Saved entries:

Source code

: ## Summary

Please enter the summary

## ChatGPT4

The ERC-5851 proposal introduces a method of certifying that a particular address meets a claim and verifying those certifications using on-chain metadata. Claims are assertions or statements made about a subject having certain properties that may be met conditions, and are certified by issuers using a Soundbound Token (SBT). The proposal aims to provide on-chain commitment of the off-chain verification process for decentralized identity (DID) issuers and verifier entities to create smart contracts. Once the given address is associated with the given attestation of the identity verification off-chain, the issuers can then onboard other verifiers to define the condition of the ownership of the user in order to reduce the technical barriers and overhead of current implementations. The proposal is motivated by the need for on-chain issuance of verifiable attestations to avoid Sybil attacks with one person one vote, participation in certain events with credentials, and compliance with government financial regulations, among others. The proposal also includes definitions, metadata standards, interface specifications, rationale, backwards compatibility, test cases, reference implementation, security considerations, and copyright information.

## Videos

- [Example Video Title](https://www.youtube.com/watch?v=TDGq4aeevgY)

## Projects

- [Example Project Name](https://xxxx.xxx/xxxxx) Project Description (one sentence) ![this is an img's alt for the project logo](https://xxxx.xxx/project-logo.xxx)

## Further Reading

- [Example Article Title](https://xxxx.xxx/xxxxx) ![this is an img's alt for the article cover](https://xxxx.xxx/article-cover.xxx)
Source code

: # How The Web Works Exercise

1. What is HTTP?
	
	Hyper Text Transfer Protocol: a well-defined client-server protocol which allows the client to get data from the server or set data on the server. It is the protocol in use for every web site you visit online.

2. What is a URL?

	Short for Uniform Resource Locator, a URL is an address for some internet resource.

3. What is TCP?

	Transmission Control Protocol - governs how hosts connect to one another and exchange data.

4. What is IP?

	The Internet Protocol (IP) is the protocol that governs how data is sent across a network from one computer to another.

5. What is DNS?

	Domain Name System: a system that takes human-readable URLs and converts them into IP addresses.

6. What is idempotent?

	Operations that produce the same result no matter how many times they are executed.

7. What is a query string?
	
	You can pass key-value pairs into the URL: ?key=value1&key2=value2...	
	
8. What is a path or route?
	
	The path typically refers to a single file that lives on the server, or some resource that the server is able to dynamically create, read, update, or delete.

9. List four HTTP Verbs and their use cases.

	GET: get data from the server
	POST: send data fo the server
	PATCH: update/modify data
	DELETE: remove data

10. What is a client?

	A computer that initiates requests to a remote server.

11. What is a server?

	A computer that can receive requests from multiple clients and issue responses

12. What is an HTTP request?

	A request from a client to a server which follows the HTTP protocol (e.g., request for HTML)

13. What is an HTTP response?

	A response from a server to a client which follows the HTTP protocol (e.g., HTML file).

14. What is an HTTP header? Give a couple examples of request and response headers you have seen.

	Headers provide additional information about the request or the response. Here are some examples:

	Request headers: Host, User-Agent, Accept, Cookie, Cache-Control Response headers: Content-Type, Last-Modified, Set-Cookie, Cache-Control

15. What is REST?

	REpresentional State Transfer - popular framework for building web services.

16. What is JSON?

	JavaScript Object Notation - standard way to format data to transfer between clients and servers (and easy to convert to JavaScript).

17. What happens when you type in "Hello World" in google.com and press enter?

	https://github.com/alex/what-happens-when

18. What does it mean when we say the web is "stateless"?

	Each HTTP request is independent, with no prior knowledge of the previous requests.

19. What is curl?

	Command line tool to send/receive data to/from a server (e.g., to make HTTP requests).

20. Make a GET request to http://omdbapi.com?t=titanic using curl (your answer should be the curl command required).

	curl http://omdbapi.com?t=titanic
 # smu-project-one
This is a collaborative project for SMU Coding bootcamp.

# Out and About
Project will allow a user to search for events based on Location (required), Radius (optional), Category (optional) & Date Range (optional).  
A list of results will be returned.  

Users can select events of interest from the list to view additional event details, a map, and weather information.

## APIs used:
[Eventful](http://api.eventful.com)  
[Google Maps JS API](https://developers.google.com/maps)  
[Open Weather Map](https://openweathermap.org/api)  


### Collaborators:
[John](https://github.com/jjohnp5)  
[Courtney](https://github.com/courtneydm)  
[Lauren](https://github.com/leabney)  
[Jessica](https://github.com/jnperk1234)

* DIRECTIONS FOR THIS TASK: Retype exactly the lines of the data above that fall between the line with "5. What is DNS?" and the line with "19. What is curl?", inclusive, and add nothing.

* SOLUTION TO THIS TASK:
5. What is DNS?

	Domain Name System: a system that takes human-readable URLs and converts them into IP addresses.

6. What is idempotent?

	Operations that produce the same result no matter how many times they are executed.

7. What is a query string?
	
	You can pass key-value pairs into the URL: ?key=value1&key2=value2...	
	
8. What is a path or route?
	
	The path typically refers to a single file that lives on the server, or some resource that the server is able to dynamically create, read, update, or delete.

9. List four HTTP Verbs and their use cases.

	GET: get data from the server
	POST: send data fo the server
	PATCH: update/modify data
	DELETE: remove data

10. What is a client?

	A computer that initiates requests to a remote server.

11. What is a server?

	A computer that can receive requests from multiple clients and issue responses

12. What is an HTTP request?

	A request from a client to a server which follows the HTTP protocol (e.g., request for HTML)

13. What is an HTTP response?

	A response from a server to a client which follows the HTTP protocol (e.g., HTML file).

14. What is an HTTP header? Give a couple examples of request and response headers you have seen.

	Headers provide additional information about the request or the response. Here are some examples:

	Request headers: Host, User-Agent, Accept, Cookie, Cache-Control Response headers: Content-Type, Last-Modified, Set-Cookie, Cache-Control

15. What is REST?

	REpresentional State Transfer - popular framework for building web services.

16. What is JSON?

	JavaScript Object Notation - standard way to format data to transfer between clients and servers (and easy to convert to JavaScript).

17. What happens when you type in "Hello World" in google.com and press enter?

	https://github.com/alex/what-happens-when

18. What does it mean when we say the web is "stateless"?

	Each HTTP request is independent, with no prior knowledge of the previous requests.

19. What is curl?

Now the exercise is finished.